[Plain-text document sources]
----------------
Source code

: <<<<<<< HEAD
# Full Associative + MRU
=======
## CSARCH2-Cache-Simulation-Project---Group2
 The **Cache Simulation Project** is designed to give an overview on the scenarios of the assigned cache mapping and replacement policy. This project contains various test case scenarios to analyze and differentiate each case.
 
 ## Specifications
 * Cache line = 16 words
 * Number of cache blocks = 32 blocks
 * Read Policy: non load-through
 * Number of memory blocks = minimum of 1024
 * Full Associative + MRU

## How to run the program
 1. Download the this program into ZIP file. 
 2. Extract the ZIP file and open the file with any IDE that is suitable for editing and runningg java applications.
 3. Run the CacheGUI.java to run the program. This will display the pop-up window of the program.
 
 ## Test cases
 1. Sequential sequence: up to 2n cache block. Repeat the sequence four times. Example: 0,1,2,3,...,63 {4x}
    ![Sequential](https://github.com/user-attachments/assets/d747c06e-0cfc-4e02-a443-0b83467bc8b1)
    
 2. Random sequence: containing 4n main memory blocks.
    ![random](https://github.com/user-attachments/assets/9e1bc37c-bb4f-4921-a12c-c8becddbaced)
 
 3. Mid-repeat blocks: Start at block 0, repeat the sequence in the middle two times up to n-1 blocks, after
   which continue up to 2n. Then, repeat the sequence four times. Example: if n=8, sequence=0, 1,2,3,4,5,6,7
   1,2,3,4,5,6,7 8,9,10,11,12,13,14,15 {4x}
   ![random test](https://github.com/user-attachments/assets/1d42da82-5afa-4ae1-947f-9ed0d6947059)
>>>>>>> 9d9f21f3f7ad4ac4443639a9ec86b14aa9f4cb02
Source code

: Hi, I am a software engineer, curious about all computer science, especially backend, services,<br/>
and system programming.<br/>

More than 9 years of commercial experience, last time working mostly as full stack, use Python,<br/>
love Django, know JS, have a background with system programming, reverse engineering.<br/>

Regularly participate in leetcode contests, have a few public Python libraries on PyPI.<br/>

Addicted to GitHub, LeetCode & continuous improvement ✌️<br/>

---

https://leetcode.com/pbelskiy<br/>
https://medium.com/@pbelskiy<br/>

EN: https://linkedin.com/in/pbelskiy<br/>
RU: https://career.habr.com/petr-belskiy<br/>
----------------
Your goal
Wherever the word "programming" occurs in the data above, copy the line it sits in.

Answer box
and system programming.<br/>
love Django, know JS, have a background with system programming, reverse engineering.<br/>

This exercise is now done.